Beginning with the line that has "Definition at line", reproduce each remaining line of the data exactly, down to and including the last.
** Exercise materials follows **
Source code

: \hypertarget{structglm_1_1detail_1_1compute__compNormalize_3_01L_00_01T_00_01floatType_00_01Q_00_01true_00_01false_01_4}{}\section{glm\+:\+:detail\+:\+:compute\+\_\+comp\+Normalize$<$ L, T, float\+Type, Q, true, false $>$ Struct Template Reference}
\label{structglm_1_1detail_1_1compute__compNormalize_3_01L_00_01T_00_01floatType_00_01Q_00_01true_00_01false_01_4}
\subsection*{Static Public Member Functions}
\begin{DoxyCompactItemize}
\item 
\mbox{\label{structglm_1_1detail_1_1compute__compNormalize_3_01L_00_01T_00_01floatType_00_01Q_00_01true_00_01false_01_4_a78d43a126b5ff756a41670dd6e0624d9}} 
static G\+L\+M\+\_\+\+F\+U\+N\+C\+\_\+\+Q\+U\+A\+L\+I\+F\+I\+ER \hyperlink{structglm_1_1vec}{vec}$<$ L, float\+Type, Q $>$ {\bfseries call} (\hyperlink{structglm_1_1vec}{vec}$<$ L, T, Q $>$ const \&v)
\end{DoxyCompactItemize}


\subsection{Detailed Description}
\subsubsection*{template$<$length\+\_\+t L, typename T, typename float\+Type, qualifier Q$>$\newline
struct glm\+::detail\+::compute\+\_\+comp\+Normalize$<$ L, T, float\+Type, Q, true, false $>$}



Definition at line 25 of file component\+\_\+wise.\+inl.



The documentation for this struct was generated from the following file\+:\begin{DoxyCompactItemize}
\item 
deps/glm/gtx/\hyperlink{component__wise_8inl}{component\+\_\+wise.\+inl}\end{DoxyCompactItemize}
** End of Exercise materials **
Solution for this problem
Definition at line 25 of file component\+\_\+wise.\+inl.



The documentation for this struct was generated from the following file\+:\begin{DoxyCompactItemize}
\item 
deps/glm/gtx/\hyperlink{component__wise_8inl}{component\+\_\+wise.\+inl}\end{DoxyCompactItemize}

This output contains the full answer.